In the meantime, mom would be preparing the food. Chopping onions to knead into the hamburger, before being – as with the charcoal – carefully shaped by her hands. No way would any of us kids want to mix meat, and so we were put to work on the exceedingly difficult task of stripping the corn. This is not as easy as it sounds. You had the pleasure of peeling back the green sheaf's, and getting that funny green smell, before you had to work loose all that cornsilk. It took what seemed like hours and you always ended up eating some of it anyway, the texture was as if you were flossing your teeth with thread from your moms sewing basket. They should have just put in the grill and burned it off, it probably would be just as gross, but at least you wouldn’t fell as if you were chowing down on hair.
By this time, your dad, having gotten the briquets in the proper order (which always resembled a pile...or is that just me) commenced to light it, by dousing it with charcoal starter and throwing a match. The funny thing is that it would go out. And yet people continued to use the worthless stuff by the gallon, when it would have been easier to use gasoline and have done with it already. The wind would always shift at that precise moment and send the smoke directly into the kitchen. In fact, it was so reliable, that one could use it as an equation, if one needed an equation to start a grill; knowing your father who had such an obsession with geometrically arraigned briquets, he would have jumped at the chance. Fortunately, no one took the trouble write down this corollary, and so we’re free from one more worthless ritual.
The very act of grilling never made sense when you took the time to examine it.
It is a very hot Summer day and instead of staying inside with the fans and air conditioners, we decided to build a roaring hot fire and stand around it. All this for the love of meat and smoke. We could have just as easily stood at the nearest garage fire and gotten the same smoke in out faces without the meat. But cooking outdoors is like some primitive ritual that me must undergo if we are to pass childhood and become: Geometric charcoal shapers, as our father once were.
Now the reason for this outdoor cooking is that it’s too hot to cook inside. This appears to be sensible unless you look at it from my skewed perspective. Ever notice that whenever you decided to barbecue that things took longer to cook ? Perhaps it has something to do with the mystical smoke/wind formula we overlooked. Ah the foolishness of ignoring that ! While cooking the burgers, there would always come a time when the meat drippings would catch fire and turn the burgers to charcoal. By another strange corollary, this too would happen when the grill was untended. One minute you’d be in the kitchen helping with food or talking and the next thing you knew, there would be a cry along the lines of “Hey !!” followed by a rush out the door to SAVE THE MEAT. Saving the meat was all-important.
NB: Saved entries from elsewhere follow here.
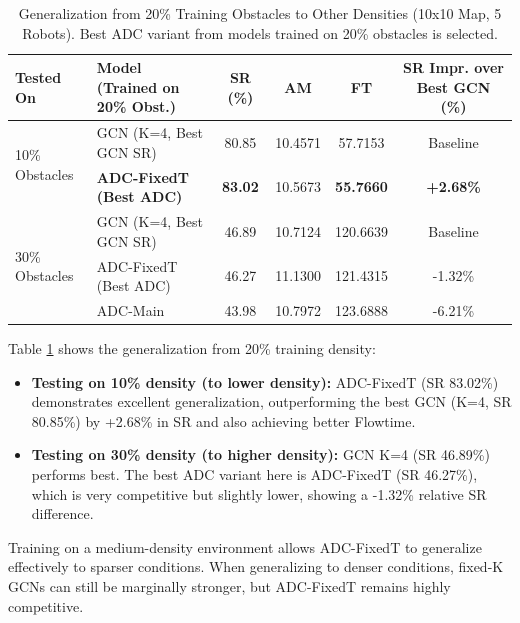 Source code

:\begin{table}[htbp]
    \centering
    \caption{Generalization from 20\% Training Obstacles to Other Densities (10x10 Map, 5 Robots). Best ADC variant from models trained on 20\% obstacles is selected.}
    \label{tab:gen_20D_to_others_revised}
    \scriptsize
    \begin{tabular}{llcccc}
        \toprule
        Tested On & Model (Trained on 20\% Obst.) & SR (\%) & AM & FT & SR Impr. over Best GCN (\%) \\
        \midrule
        \multirow{2}{*}{10\% Obstacles} %
        & GCN (K=4, Best GCN SR) & 80.85 & 10.4571 & 57.7153 & Baseline \\
        & \textbf{ADC-FixedT (Best ADC)} & \textbf{83.02} & 10.5673 & \textbf{55.7660} & \textbf{+2.68\%} \\
        \midrule
        \multirow{3}{*}{30\% Obstacles} %
        & GCN (K=4, Best GCN SR) & 46.89 & 10.7124 & 120.6639 & Baseline \\
        & ADC-FixedT (Best ADC) & 46.27 & 11.1300 & 121.4315 & -1.32\% \\
        & ADC-Main & 43.98 & 10.7972 & 123.6888 & -6.21\% \\
        \bottomrule
    \end{tabular}
\end{table}
Table \ref{tab:gen_20D_to_others_revised} shows the generalization from 20\% training density:
\begin{itemize}
    \item \textbf{Testing on 10\% density (to lower density):} ADC-FixedT (SR 83.02\%) demonstrates excellent generalization, outperforming the best GCN (K=4, SR 80.85\%) by +2.68\% in SR and also achieving better Flowtime.
    \item \textbf{Testing on 30\% density (to higher density):} GCN K=4 (SR 46.89\%) performs best. The best ADC variant here is ADC-FixedT (SR 46.27\%), which is very competitive but slightly lower, showing a -1.32\% relative SR difference.
\end{itemize}
Training on a medium-density environment allows ADC-FixedT to generalize effectively to sparser conditions. When generalizing to denser conditions, fixed-K GCNs can still be marginally stronger, but ADC-FixedT remains highly competitive.

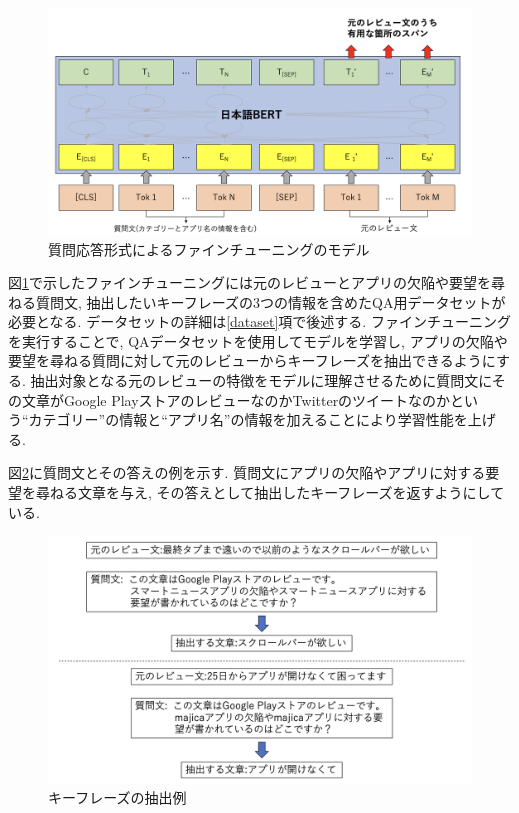 \begin{figure}[H]
  \centering
  \includegraphics[scale=0.3]
    {contents/images/fine-tuning.png}
  \caption{質問応答形式によるファインチューニングのモデル\label{fig:fine-tuning}}
\end{figure}
\noindent
図\ref{fig:fine-tuning}で示したファインチューニングには元のレビューとアプリの欠陥や要望を尋ねる質問文, 抽出したいキーフレーズの3つの情報を含めたQA用データセットが必要となる. データセットの詳細は\ref{dataset}項で後述する. 
ファインチューニングを実行することで, QAデータセットを使用してモデルを学習し, アプリの欠陥や要望を尋ねる質問に対して元のレビューからキーフレーズを抽出できるようにする. %
抽出対象となる元のレビューの特徴をモデルに理解させるために質問文にその文章がGoogle PlayストアのレビューなのかTwitterのツイートなのかという``カテゴリー''の情報と``アプリ名''の情報を加えることにより学習性能を上げる. 

図\ref{fig:answer}に質問文とその答えの例を示す. 質問文にアプリの欠陥やアプリに対する要望を尋ねる文章を与え, その答えとして抽出したキーフレーズを返すようにしている. 

\begin{figure}[H]
  \centering
  \includegraphics[scale=0.4]
       {contents/images/answer.png}
  \caption{キーフレーズの抽出例\label{fig:answer}}
\end{figure}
This was the number one priority, saving your hair and flesh was second. With much hullabaloo and clamor the fire was smothered. Well, this is untrue; the meat was hustled off with a speed that is unmatched by military missiles. Even now, the military is still trying to crack the secret.
After all that, came sitting down and eating. This involved having a peaceful and relaxing meal; for a few minutes, then the bugs would descend in squadrons, undeterred by imminent death by barbecue flames and smoke. The flies were the worst. Lured by the scent of food they would circle like indians around a stranded wagon train, picking off the goods as they sat on the table. Believe me when I say that your desire for a buttered ear of corn goes out the window after the flies have been swimming in the melted butter; dipping their gremlin legs and such appendages in what was once your beloved meal.
Most of the time, we’d retreat to the safety of the kitchen and eat in there, safe from the insects of doom. The bugs would cling to the screen door piteously, as if saying, “Oh Pleeeesse let us in ! We only want a teeny, tiny taste really. Please ? Can’t you hear the voices of our children ?” We would ignore them. This is easy as bugs do not talk except in the minds of disturbed writers like myself. So we would eat inside. This pretty much defeated the purpose of starting this whole foray in the first place, but who would dare to tell this to the King Of The Grill, the Master of the Briquet, the Head Honcho ! Not me. And to this day, we still perform this ancient ritual that was started by Neanderthal man and is frequently heralded by the passed down cry of: “GOD, MY HAIR IS ON FIRE !! AAAAHHHHHH !!